Now that you know what Misophonia is (although one can never truly understand it unless they’ve experienced it themselves), let me walk you through a simple scenario that I deal with daily:
A man walks through the room chewing ice: I get tense and rigid. I’m fairly certain my pupils probably dilate and I look like a mad-woman. My breathing slows (maybe this is my brain trying to calm me down by forcing me to take deep breaths) and I glare. Really. My eyes and head follow the ice-chewer as he walks all the way across the lobby and into the opposite wing. What’s going through my head? What it GOD’S NAME is your problem? Do you not realize how incredibly rude you’re being? Can you not see that you’re about to drive me to a complete mental breakdown in the middle of the work day? Why?! WHY!? WHYYYYYY!?By the time he’s through the room, I’ve realized how absolutely ridiculous I’m being. There are probably only 1 in 50 people who could possibly be as annoyed as I am by the sound of him chewing ice, and how could he possibly know that I’m one of those people?

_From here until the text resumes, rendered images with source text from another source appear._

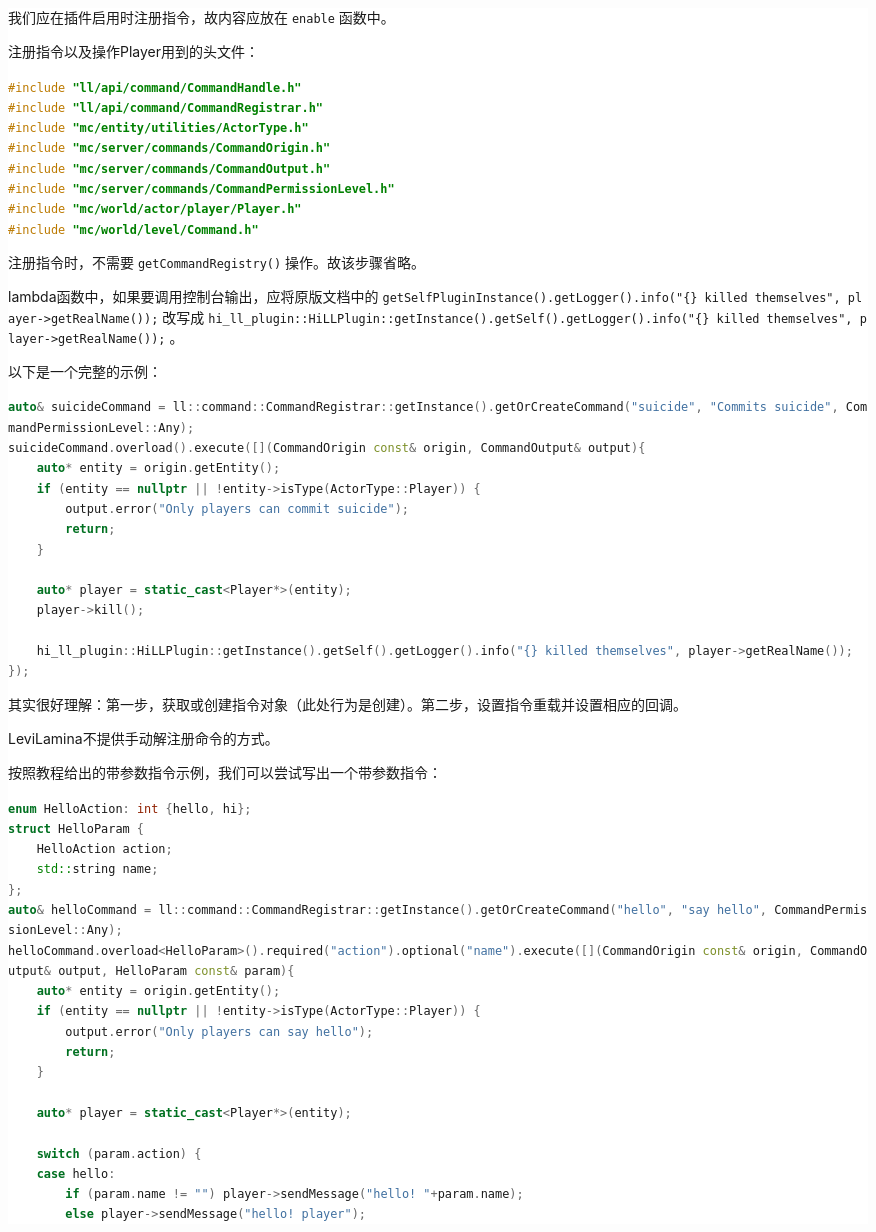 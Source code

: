 我们应在插件启用时注册指令，故内容应放在 `enable` 函数中。

注册指令以及操作Player用到的头文件：

```cpp
#include "ll/api/command/CommandHandle.h"
#include "ll/api/command/CommandRegistrar.h"
#include "mc/entity/utilities/ActorType.h"
#include "mc/server/commands/CommandOrigin.h"
#include "mc/server/commands/CommandOutput.h"
#include "mc/server/commands/CommandPermissionLevel.h"
#include "mc/world/actor/player/Player.h"
#include "mc/world/level/Command.h"
```

注册指令时，不需要 `getCommandRegistry()` 操作。故该步骤省略。

lambda函数中，如果要调用控制台输出，应将原版文档中的 `getSelfPluginInstance().getLogger().info("{} killed themselves", player->getRealName());` 改写成 `hi_ll_plugin::HiLLPlugin::getInstance().getSelf().getLogger().info("{} killed themselves", player->getRealName());` 。

以下是一个完整的示例：

```cpp
auto& suicideCommand = ll::command::CommandRegistrar::getInstance().getOrCreateCommand("suicide", "Commits suicide", CommandPermissionLevel::Any);
suicideCommand.overload().execute([](CommandOrigin const& origin, CommandOutput& output){
    auto* entity = origin.getEntity();
    if (entity == nullptr || !entity->isType(ActorType::Player)) {
        output.error("Only players can commit suicide");
        return;
    }

    auto* player = static_cast<Player*>(entity);
    player->kill();

    hi_ll_plugin::HiLLPlugin::getInstance().getSelf().getLogger().info("{} killed themselves", player->getRealName());
});
```

其实很好理解：第一步，获取或创建指令对象（此处行为是创建）。第二步，设置指令重载并设置相应的回调。

LeviLamina不提供手动解注册命令的方式。

按照教程给出的带参数指令示例，我们可以尝试写出一个带参数指令：

```cpp
enum HelloAction: int {hello, hi};
struct HelloParam {
    HelloAction action;
    std::string name;
};
auto& helloCommand = ll::command::CommandRegistrar::getInstance().getOrCreateCommand("hello", "say hello", CommandPermissionLevel::Any);
helloCommand.overload<HelloParam>().required("action").optional("name").execute([](CommandOrigin const& origin, CommandOutput& output, HelloParam const& param){
    auto* entity = origin.getEntity();
    if (entity == nullptr || !entity->isType(ActorType::Player)) {
        output.error("Only players can say hello");
        return;
    }

    auto* player = static_cast<Player*>(entity);

    switch (param.action) {
    case hello:
        if (param.name != "") player->sendMessage("hello! "+param.name);
        else player->sendMessage("hello! player");
``` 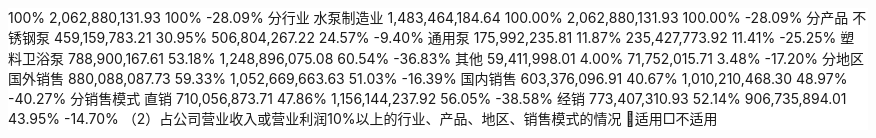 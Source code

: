 100%
2,062,880,131.93
100%
-28.09%
分行业
水泵制造业
1,483,464,184.64
100.00%
2,062,880,131.93
100.00%
-28.09%
分产品
不锈钢泵
459,159,783.21
30.95%
506,804,267.22
24.57%
-9.40%
通用泵
175,992,235.81
11.87%
235,427,773.92
11.41%
-25.25%
塑料卫浴泵
788,900,167.61
53.18%
1,248,896,075.08
60.54%
-36.83%
其他
59,411,998.01
4.00%
71,752,015.71
3.48%
-17.20%
分地区
国外销售
880,088,087.73
59.33%
1,052,669,663.63
51.03%
-16.39%
国内销售
603,376,096.91
40.67%
1,010,210,468.30
48.97%
-40.27%
分销售模式
直销
710,056,873.71
47.86%
1,156,144,237.92
56.05%
-38.58%
经销
773,407,310.93
52.14%
906,735,894.01
43.95%
-14.70%
（2）占公司营业收入或营业利润10%以上的行业、产品、地区、销售模式的情况
适用□不适用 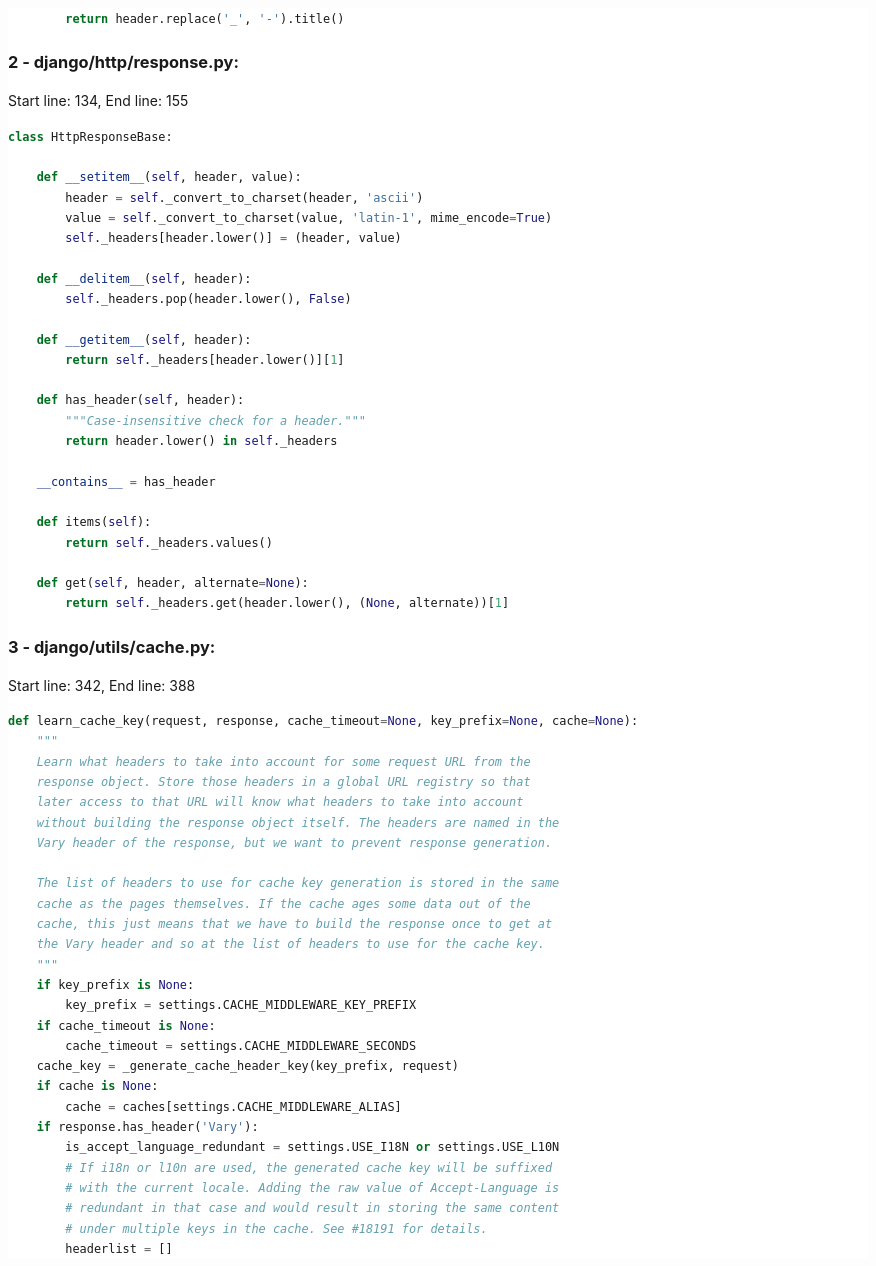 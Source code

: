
 ```python
        return header.replace('_', '-').title()
```
### 2 - django/http/response.py:

Start line: 134, End line: 155

```python
class HttpResponseBase:

    def __setitem__(self, header, value):
        header = self._convert_to_charset(header, 'ascii')
        value = self._convert_to_charset(value, 'latin-1', mime_encode=True)
        self._headers[header.lower()] = (header, value)

    def __delitem__(self, header):
        self._headers.pop(header.lower(), False)

    def __getitem__(self, header):
        return self._headers[header.lower()][1]

    def has_header(self, header):
        """Case-insensitive check for a header."""
        return header.lower() in self._headers

    __contains__ = has_header

    def items(self):
        return self._headers.values()

    def get(self, header, alternate=None):
        return self._headers.get(header.lower(), (None, alternate))[1]
```
### 3 - django/utils/cache.py:

Start line: 342, End line: 388

```python
def learn_cache_key(request, response, cache_timeout=None, key_prefix=None, cache=None):
    """
    Learn what headers to take into account for some request URL from the
    response object. Store those headers in a global URL registry so that
    later access to that URL will know what headers to take into account
    without building the response object itself. The headers are named in the
    Vary header of the response, but we want to prevent response generation.

    The list of headers to use for cache key generation is stored in the same
    cache as the pages themselves. If the cache ages some data out of the
    cache, this just means that we have to build the response once to get at
    the Vary header and so at the list of headers to use for the cache key.
    """
    if key_prefix is None:
        key_prefix = settings.CACHE_MIDDLEWARE_KEY_PREFIX
    if cache_timeout is None:
        cache_timeout = settings.CACHE_MIDDLEWARE_SECONDS
    cache_key = _generate_cache_header_key(key_prefix, request)
    if cache is None:
        cache = caches[settings.CACHE_MIDDLEWARE_ALIAS]
    if response.has_header('Vary'):
        is_accept_language_redundant = settings.USE_I18N or settings.USE_L10N
        # If i18n or l10n are used, the generated cache key will be suffixed
        # with the current locale. Adding the raw value of Accept-Language is
        # redundant in that case and would result in storing the same content
        # under multiple keys in the cache. See #18191 for details.
        headerlist = []
``` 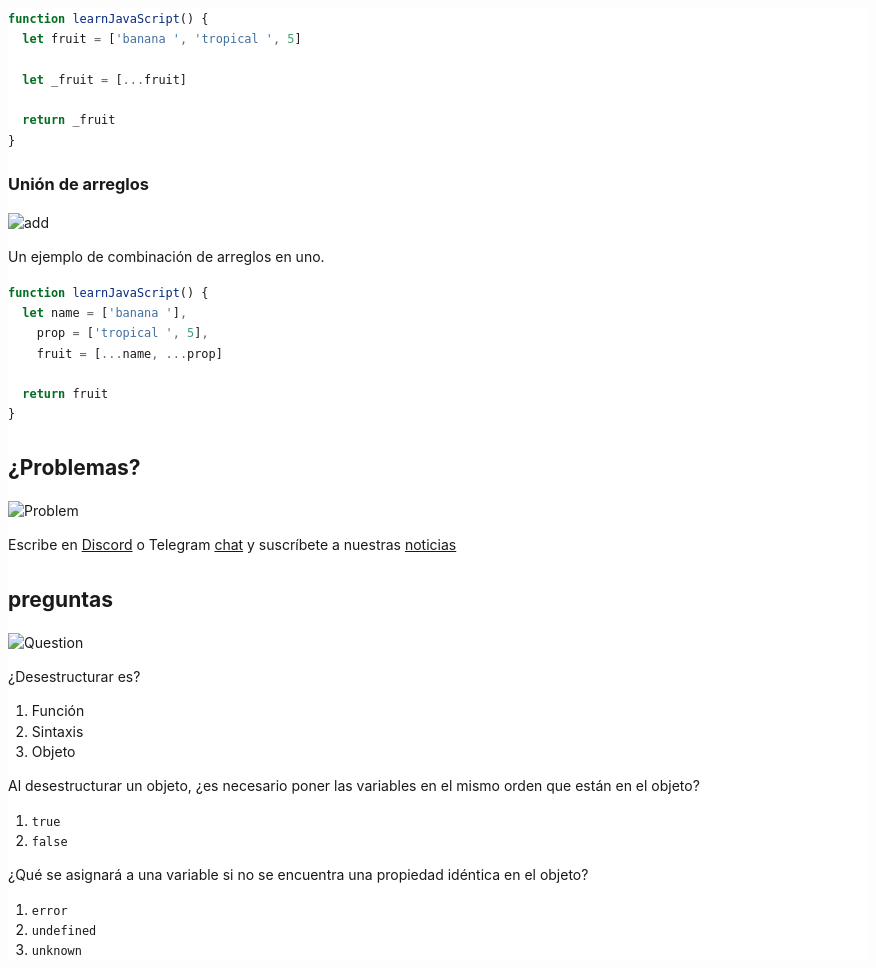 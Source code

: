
 ```jsx live
function learnJavaScript() {
  let fruit = ['banana ', 'tropical ', 5]

  let _fruit = [...fruit]

  return _fruit
}
```

### Unión de arreglos

![add](https://media.giphy.com/media/3gMrhfFtWHq9XxtqPy/giphy.gif)

Un ejemplo de combinación de arreglos en uno.

```jsx live
function learnJavaScript() {
  let name = ['banana '],
    prop = ['tropical ', 5],
    fruit = [...name, ...prop]

  return fruit
}
```

## ¿Problemas?

![Problem](https://media.giphy.com/media/xTiTnGeUsWOEwsGoG4/giphy.gif)

Escribe en [Discord](https://discord.gg/6GDAfXn) o Telegram [chat](https://t.me/jscampapp) y suscríbete a nuestras [noticias](https://t.me/javascriptapp)



## preguntas

![Question](https://media.giphy.com/media/l0HlRnAWXxn0MhKLK/giphy.gif)

¿Desestructurar es?

1. Función
2. Sintaxis
3. Objeto

Al desestructurar un objeto, ¿es necesario poner las variables en el mismo orden que están en el objeto?

1. `true`
2. `false`

¿Qué se asignará a una variable si no se encuentra una propiedad idéntica en el objeto?

1. `error`
2. `undefined`
3. `unknown`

It’s my friends and family that really get the bad end of the deal. They know about my sound sensitivity so my filter is completely lost on them. When my boyfriend bites his fork, within half a second (and before I can even stop myself), I’m bitterly saying “You bit your fork,” at which point he looks at me half frightened and half exasperated by my insanity. It’s almost like a form of turrets. Or word vomit. Before I even realize my mouth is open, I say some pretty horrible things: “You’re being disgusting,” “Can you not cover your mouth when you yawn? Seriously?”
I could write for days about what a mess of a disease/sickness/mental problem Misophonia is. But I’ll spare you. It just feels good to get pieces of it out sometimes.